Saadettin KILIÇ
  • 08/12/2021 Son günceleme: 08/12/2021 10:53
  • 4.801

Beşiktaş’ta oturmadığım halde, neden 60 yıldır Beşiktaş futbol takımını tutuyorum da, doğup büyüdüğüm semtim olan 1908 Beykozspor’u birinci takımım diye tutmuyorum?

Çünkü kendimi bildim bileli şampiyon olmuş en güçlü bir Beşiktaş futbol takımı hep vardı ve benden beş yaş büyük Salih abim ateşli bir Beşiktaşlıydı. Ayıca 66 yıllık yaşamımda her hafta boyu heyecan duyacağım, sevineceğim, üzüleceğim en güçlü bir 1908 Beykozspor kulübü hiç olmadı ve hala yok…

İlçemiz adına önemli bir burukluk tabi ama eğer bu bir artı, ya da eksi ise en başta siyasi iktidarlar, kaymakamlar, belediye başkanları başta olmak üzere yerel yöneticiler ve tüm Beykozlular sorumludurlar. 

Bilirsiniz tüm canlıların doğasında vardır, kendisinden en güçlü olana meylenmek.

Ben de en güçlü olmuş üç büyüklerden Beşiktaş’a meylendim işte bütün hikâyem budur.

“Bana mutsuz-luğun resmini yapabilir misin Abidin?” Deseler…

İBB halka ucuz ve sağlıklı ekmek yedirmeye çalışıyor, İBB’DEKİ meclis çoğunluğu “HAYIR OLMAZ, ZORLUK ÇIKARIRIZ. Dar gelirli halka, daha sağlıklı ve daha ucuz ekmek sattırmayız diyorlar… Yaşlı bir gazi, elektrik alamadığı karanlık Halk Ekmek” dükkânında ışıldaklarıyla avunuyor... Çoğunluğu çocuk ve yaşlıların oluşturduğu halk ekmek kuyruklar uzadıkça uzuyor.

İBB, Çocuklara, bebeklere süt dağıtamaz, çocuklu annelere ücretsiz seyahat hakkı tanıyamaz, yeni taksi plakası veremez, vatandaşa maddi ve manevi yardım yapamaz topal ördek diyorlar.

Olacak iş değil, değil mi?
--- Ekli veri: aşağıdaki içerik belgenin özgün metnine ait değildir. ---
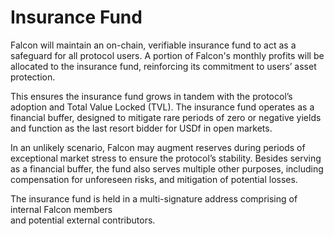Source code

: # Insurance Fund

Falcon will maintain an on-chain, verifiable insurance fund to act as a safeguard for all protocol users. A portion of Falcon's monthly profits will be allocated to the insurance fund, reinforcing its commitment to users’ asset protection.&#x20;

This ensures the insurance fund grows in tandem with the protocol’s adoption and Total Value Locked (TVL). The insurance fund operates as a financial buffer, designed to mitigate rare periods of zero or negative yields and function as the last resort bidder for USDf in open markets.&#x20;

In an unlikely scenario, Falcon may augment reserves during periods of exceptional market stress to ensure the protocol’s stability. Besides serving as a financial buffer, the fund also serves multiple other purposes, including compensation for unforeseen risks, and mitigation of potential losses.&#x20;

The insurance fund is held in a multi-signature address comprising of internal Falcon members\
and potential external contributors.
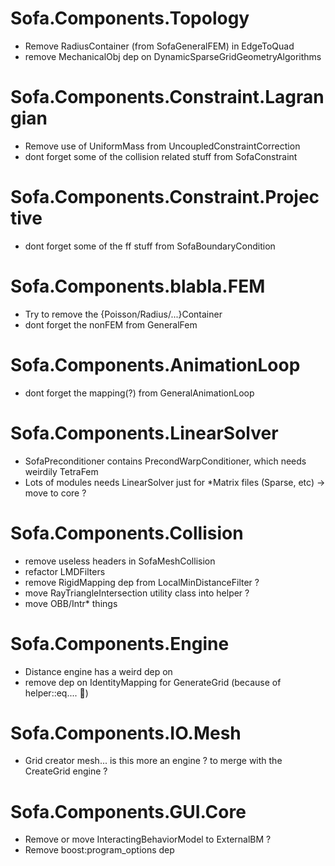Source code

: # Sofa.Components.Topology
- Remove RadiusContainer (from SofaGeneralFEM) in EdgeToQuad
- remove MechanicalObj dep on DynamicSparseGridGeometryAlgorithms

# Sofa.Components.Constraint.Lagrangian
- Remove use of UniformMass from UncoupledConstraintCorrection
- dont forget some of the collision related stuff from SofaConstraint

# Sofa.Components.Constraint.Projective
- dont forget some of the ff stuff from SofaBoundaryCondition

# Sofa.Components.blabla.FEM
- Try to remove the {Poisson/Radius/...}Container
- dont forget the nonFEM from GeneralFem

# Sofa.Components.AnimationLoop
- dont forget the mapping(?) from GeneralAnimationLoop

# Sofa.Components.LinearSolver
- SofaPreconditioner contains PrecondWarpConditioner, which needs weirdily TetraFem
- Lots of modules needs LinearSolver just for \*Matrix files (Sparse, etc) -> move to core ?

# Sofa.Components.Collision
- remove useless headers in SofaMeshCollision
- refactor LMDFilters
- remove RigidMapping dep from LocalMinDistanceFilter ?
- move RayTriangleIntersection utility class into helper ?
- move OBB/Intr* things

# Sofa.Components.Engine
- Distance engine has a weird dep on 
- remove dep on IdentityMapping for GenerateGrid (because of helper::eq.... 🤨)

# Sofa.Components.IO.Mesh
- Grid creator mesh... is this more an engine ? to merge with the CreateGrid engine ?

# Sofa.Components.GUI.Core
- Remove or move InteractingBehaviorModel to ExternalBM ?
- Remove boost:program_options dep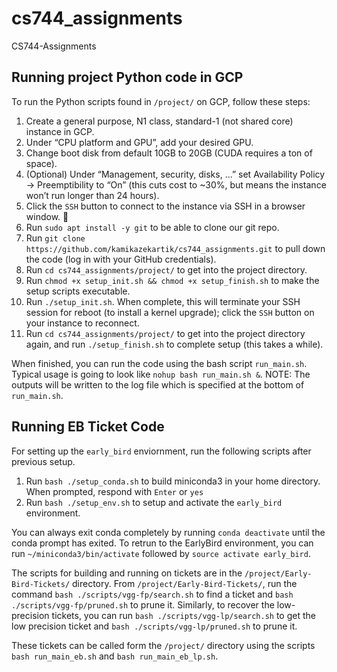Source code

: # cs744_assignments
CS744-Assignments

## Running project Python code in GCP
To run the Python scripts found in `/project/` on GCP, follow these steps:
1. Create a general purpose, N1 class, standard-1 (not shared core) instance in GCP.
1. Under “CPU platform and GPU”, add your desired GPU.
1. Change boot disk from default 10GB to 20GB (CUDA requires a ton of space).
1. (Optional) Under “Management, security, disks, …” set Availability Policy -> Preemptibility to “On” (this cuts cost to ~30%, but means the instance won’t run longer than 24 hours).
1. Click the `SSH` button to connect to the instance via SSH in a browser window. 🤯
1. Run `sudo apt install -y git` to be able to clone our git repo.
1. Run `git clone https://github.com/kamikazekartik/cs744_assignments.git` to pull down the code (log in with your GitHub credentials).
1. Run `cd cs744_assignments/project/` to get into the project directory.
1. Run `chmod +x setup_init.sh && chmod +x setup_finish.sh` to make the setup scripts executable.
1. Run `./setup_init.sh`. When complete, this will terminate your SSH session for reboot (to install a kernel upgrade); click the `SSH` button on your instance to reconnect.
1. Run `cd cs744_assignments/project/` to get into the project directory again, and run `./setup_finish.sh` to complete setup (this takes a while). 

When finished, you can run the code using the bash script `run_main.sh`.
Typical usage is going to look like `nohup bash run_main.sh &`. NOTE: The outputs will be written to the log file which is specified at the bottom of `run_main.sh`.

## Running EB Ticket Code
For setting up the `early_bird` enviornment, run the following scripts after previous setup.
1. Run `bash ./setup_conda.sh` to build miniconda3 in your home directory. When prompted, respond with `Enter` or `yes`
1. Run `bash ./setup_env.sh` to setup and activate the `early_bird` environment.

You can always exit conda completely by running `conda deactivate` until the conda prompt has exited. To retrun to the EarlyBird environment, you can run `~/miniconda3/bin/activate` followed by `source activate early_bird`.

The scripts for building and running on tickets are in the `/project/Early-Bird-Tickets/` directory. From `/project/Early-Bird-Tickets/`, run the command `bash ./scripts/vgg-fp/search.sh` to find a ticket and `bash ./scripts/vgg-fp/pruned.sh` to prune it. Similarly, to recover the low-precision tickets, you can run `bash ./scripts/vgg-lp/search.sh` to get the low precision ticket and `bash ./scripts/vgg-lp/pruned.sh` to prune it.

These tickets can be called form the `/project/` directory using the scripts `bash run_main_eb.sh` and `bash run_main_eb_lp.sh`.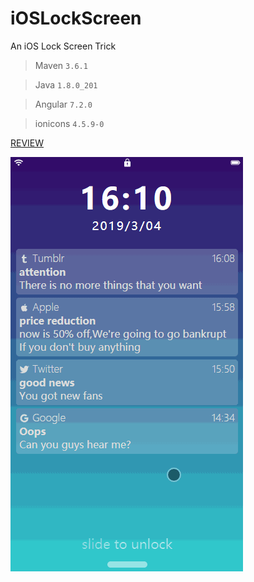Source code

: # iOSLockScreen
An iOS Lock Screen Trick

> Maven `3.6.1`

> Java `1.8.0_201`

> Angular `7.2.0`

> ionicons `4.5.9-0`

[REVIEW](http://leenwong.cn/ios)

![](review.gif)

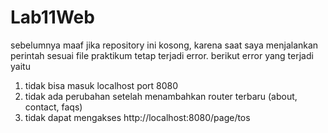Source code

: # Lab11Web

sebelumnya maaf jika repository ini kosong, karena saat saya menjalankan perintah sesuai file praktikum tetap terjadi error. berikut error yang terjadi yaitu<br>
1. tidak bisa masuk localhost port 8080
2. tidak ada perubahan setelah menambahkan router terbaru (about, contact, faqs)
3. tidak dapat mengakses http://localhost:8080/page/tos
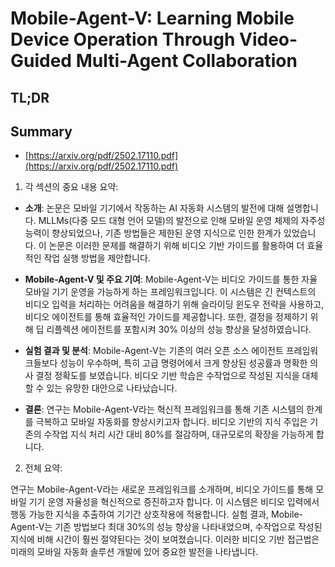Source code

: # Mobile-Agent-V: Learning Mobile Device Operation Through Video-Guided Multi-Agent Collaboration
## TL;DR
## Summary
- [https://arxiv.org/pdf/2502.17110.pdf](https://arxiv.org/pdf/2502.17110.pdf)

1. 각 섹션의 중요 내용 요약:

- **소개**: 논문은 모바일 기기에서 작동하는 AI 자동화 시스템의 발전에 대해 설명합니다. MLLMs(다중 모드 대형 언어 모델)의 발전으로 인해 모바일 운영 체제의 자주성 능력이 향상되었으나, 기존 방법들은 제한된 운영 지식으로 인한 한계가 있었습니다. 이 논문은 이러한 문제를 해결하기 위해 비디오 기반 가이드를 활용하여 더 효율적인 작업 실행 방법을 제안합니다.

- **Mobile-Agent-V 및 주요 기여**: Mobile-Agent-V는 비디오 가이드를 통한 자율 모바일 기기 운영을 가능하게 하는 프레임워크입니다. 이 시스템은 긴 컨텍스트의 비디오 입력을 처리하는 어려움을 해결하기 위해 슬라이딩 윈도우 전략을 사용하고, 비디오 에이전트를 통해 효율적인 가이드를 제공합니다. 또한, 결정을 정제하기 위해 딥 리플렉션 에이전트를 포함시켜 30% 이상의 성능 향상을 달성하였습니다.

- **실험 결과 및 분석**: Mobile-Agent-V는 기존의 여러 오픈 소스 에이전트 프레임워크들보다 성능이 우수하며, 특히 고급 명령어에서 크게 향상된 성공률과 명확한 의사 결정 정확도를 보였습니다. 비디오 기반 학습은 수작업으로 작성된 지식을 대체할 수 있는 유망한 대안으로 나타났습니다.

- **결론**: 연구는 Mobile-Agent-V라는 혁신적 프레임워크를 통해 기존 시스템의 한계를 극복하고 모바일 자동화를 향상시키고자 합니다. 비디오 기반의 지식 주입은 기존의 수작업 지식 처리 시간 대비 80%를 절감하며, 대규모로의 확장을 가능하게 합니다.

2. 전체 요약:

연구는 Mobile-Agent-V라는 새로운 프레임워크를 소개하며, 비디오 가이드를 통해 모바일 기기 운영 자율성을 혁신적으로 증진하고자 합니다. 이 시스템은 비디오 입력에서 행동 가능한 지식을 추출하여 기기간 상호작용에 적용합니다. 실험 결과, Mobile-Agent-V는 기존 방법보다 최대 30%의 성능 향상을 나타내었으며, 수작업으로 작성된 지식에 비해 시간이 훨씬 절약된다는 것이 보여졌습니다. 이러한 비디오 기반 접근법은 미래의 모바일 자동화 솔루션 개발에 있어 중요한 발전을 나타냅니다.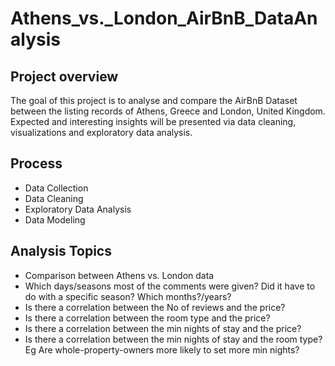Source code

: # Athens_vs._London_AirBnB_DataAnalysis
## Project overview
The goal of this project is to analyse and compare the AirBnB Dataset between the listing records of Athens, Greece and London, United Kingdom. Expected and interesting insights will be presented via data cleaning, visualizations and exploratory data analysis.
## Process
* Data Collection
* Data Cleaning
* Exploratory Data Analysis
* Data Modeling
## Analysis Topics
* Comparison between Athens vs. London data
* Which days/seasons most of the comments were given? Did it have to do with a specific season? Which months?/years?
* Is there a correlation between the No of reviews and the price?
* Is there a correlation between the room type and the price?
* Is there a correlation between the min nights of stay and the price?
* Is there a correlation between the min nights of stay and the room type? Eg Are whole-property-owners more likely to set more min nights?
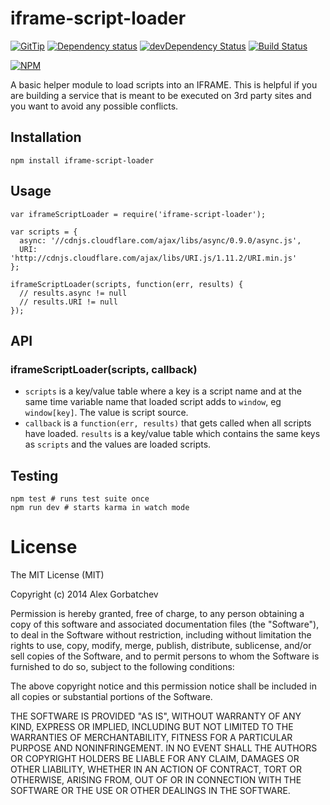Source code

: # iframe-script-loader

[![GitTip](http://img.shields.io/gittip/alexgorbatchev.svg)](https://www.gittip.com/alexgorbatchev/)
[![Dependency status](https://david-dm.org/alexgorbatchev/iframe-script-loader.svg)](https://david-dm.org/alexgorbatchev/iframe-script-loader)
[![devDependency Status](https://david-dm.org/alexgorbatchev/iframe-script-loader/dev-status.svg)](https://david-dm.org/alexgorbatchev/iframe-script-loader#info=devDependencies)
[![Build Status](https://secure.travis-ci.org/alexgorbatchev/iframe-script-loader.svg?branch=master)](https://travis-ci.org/alexgorbatchev/iframe-script-loader)

[![NPM](https://nodei.co/npm/iframe-script-loader.svg)](https://npmjs.org/package/iframe-script-loader)

A basic helper module to load scripts into an IFRAME. This is helpful if you are building a service that is meant to be executed on 3rd party sites and you want to avoid any possible conflicts.

## Installation

    npm install iframe-script-loader

## Usage

    var iframeScriptLoader = require('iframe-script-loader');

    var scripts = {
      async: '//cdnjs.cloudflare.com/ajax/libs/async/0.9.0/async.js',
      URI: 'http://cdnjs.cloudflare.com/ajax/libs/URI.js/1.11.2/URI.min.js'
    };

    iframeScriptLoader(scripts, function(err, results) {
      // results.async != null
      // results.URI != null
    });

## API

### iframeScriptLoader(scripts, callback)

- `scripts` is a key/value table where a key is a script name and at the same time variable name that loaded script adds to `window`, eg `window[key]`. The value is script source.
- `callback` is a `function(err, results)` that gets called when all scripts have loaded. `results` is a key/value table which contains the same keys as `scripts` and the values are loaded scripts.

## Testing

    npm test # runs test suite once
    npm run dev # starts karma in watch mode

# License

The MIT License (MIT)

Copyright (c) 2014 Alex Gorbatchev

Permission is hereby granted, free of charge, to any person obtaining a copy
of this software and associated documentation files (the "Software"), to deal
in the Software without restriction, including without limitation the rights
to use, copy, modify, merge, publish, distribute, sublicense, and/or sell
copies of the Software, and to permit persons to whom the Software is
furnished to do so, subject to the following conditions:

The above copyright notice and this permission notice shall be included in
all copies or substantial portions of the Software.

THE SOFTWARE IS PROVIDED "AS IS", WITHOUT WARRANTY OF ANY KIND, EXPRESS OR
IMPLIED, INCLUDING BUT NOT LIMITED TO THE WARRANTIES OF MERCHANTABILITY,
FITNESS FOR A PARTICULAR PURPOSE AND NONINFRINGEMENT. IN NO EVENT SHALL THE
AUTHORS OR COPYRIGHT HOLDERS BE LIABLE FOR ANY CLAIM, DAMAGES OR OTHER
LIABILITY, WHETHER IN AN ACTION OF CONTRACT, TORT OR OTHERWISE, ARISING FROM,
OUT OF OR IN CONNECTION WITH THE SOFTWARE OR THE USE OR OTHER DEALINGS IN
THE SOFTWARE.

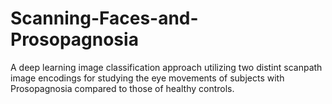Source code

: # Scanning-Faces-and-Prosopagnosia
A deep learning image classification approach utilizing two distint scanpath image encodings for studying the eye movements of subjects with Prosopagnosia compared to those of healthy controls.
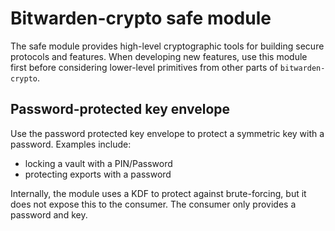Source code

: # Bitwarden-crypto safe module

The safe module provides high-level cryptographic tools for building secure protocols and features.
When developing new features, use this module first before considering lower-level primitives from
other parts of `bitwarden-crypto`.

## Password-protected key envelope

Use the password protected key envelope to protect a symmetric key with a password. Examples
include:

- locking a vault with a PIN/Password
- protecting exports with a password

Internally, the module uses a KDF to protect against brute-forcing, but it does not expose this to
the consumer. The consumer only provides a password and key.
Ama oluyor. Her şeye rağmen İBB engelleri aşmayı başarıyor ama her yerde bu absürtlüklerden dolayı öyle anlamsız mutsuzluklar yaşanıyor ki, resme ne gerek var? Derim…

Neden yerel düzeyde siyasi makale pek fazla yazmıyorum?

Şundan: Yerel düzeyde Beykoz’un temel sorunları zaten çok iyi biliniyor ve nettir, bazılar da kangrenleşmiştir. Son 20 yıldır yerel ve ulusal medyada bu sorunlar defalarca yazıldı, defalarca dillendirildi.

Sağır Sultanlar biliyor; temel sorunlarımız mülkiyet, tapu, imar, işsizlik, partizanlık, 1908 Beykozspor kulübüdür defalarca söylendi, çözümleri de hakkaniyetle açıklandı…  Sonuç; bir arpa boyu mesafe alınamadı. 20 yıl öncesi haklar bile korunamadı.

Ama çevreye, yani insan başları yerine, kaldırım taşlarına son derece başarılı, muazzam yatırımlar yapıldı ve yapılıyor.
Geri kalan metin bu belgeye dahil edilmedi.